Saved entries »
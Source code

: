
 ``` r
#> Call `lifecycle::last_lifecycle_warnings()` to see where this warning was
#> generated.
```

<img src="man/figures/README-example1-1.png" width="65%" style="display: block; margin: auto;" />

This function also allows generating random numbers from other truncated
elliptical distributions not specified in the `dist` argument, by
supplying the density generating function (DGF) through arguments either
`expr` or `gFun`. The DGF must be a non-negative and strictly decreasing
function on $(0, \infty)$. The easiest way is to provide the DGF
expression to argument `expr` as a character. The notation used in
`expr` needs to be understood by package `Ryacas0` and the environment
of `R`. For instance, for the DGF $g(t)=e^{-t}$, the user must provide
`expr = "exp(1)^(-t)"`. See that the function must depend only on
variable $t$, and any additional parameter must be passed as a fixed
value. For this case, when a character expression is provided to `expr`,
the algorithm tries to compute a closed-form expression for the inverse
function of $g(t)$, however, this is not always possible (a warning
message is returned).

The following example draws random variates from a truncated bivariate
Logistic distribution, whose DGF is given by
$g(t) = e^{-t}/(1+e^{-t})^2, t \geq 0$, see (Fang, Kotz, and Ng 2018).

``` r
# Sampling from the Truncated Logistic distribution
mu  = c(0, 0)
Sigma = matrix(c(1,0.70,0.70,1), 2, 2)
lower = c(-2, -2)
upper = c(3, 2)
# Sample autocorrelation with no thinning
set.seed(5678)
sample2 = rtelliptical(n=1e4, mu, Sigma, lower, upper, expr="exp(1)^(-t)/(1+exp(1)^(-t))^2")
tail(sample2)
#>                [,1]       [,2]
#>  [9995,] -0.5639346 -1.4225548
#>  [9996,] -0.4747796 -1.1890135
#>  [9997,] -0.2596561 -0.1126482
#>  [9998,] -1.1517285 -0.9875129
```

Work order » After identifying the lines above that contain "must", copy each one.

Your solution »
`expr` or `gFun`. The DGF must be a non-negative and strictly decreasing
of `R`. For instance, for the DGF $g(t)=e^{-t}$, the user must provide
`expr = "exp(1)^(-t)"`. See that the function must depend only on
variable $t$, and any additional parameter must be passed as a fixed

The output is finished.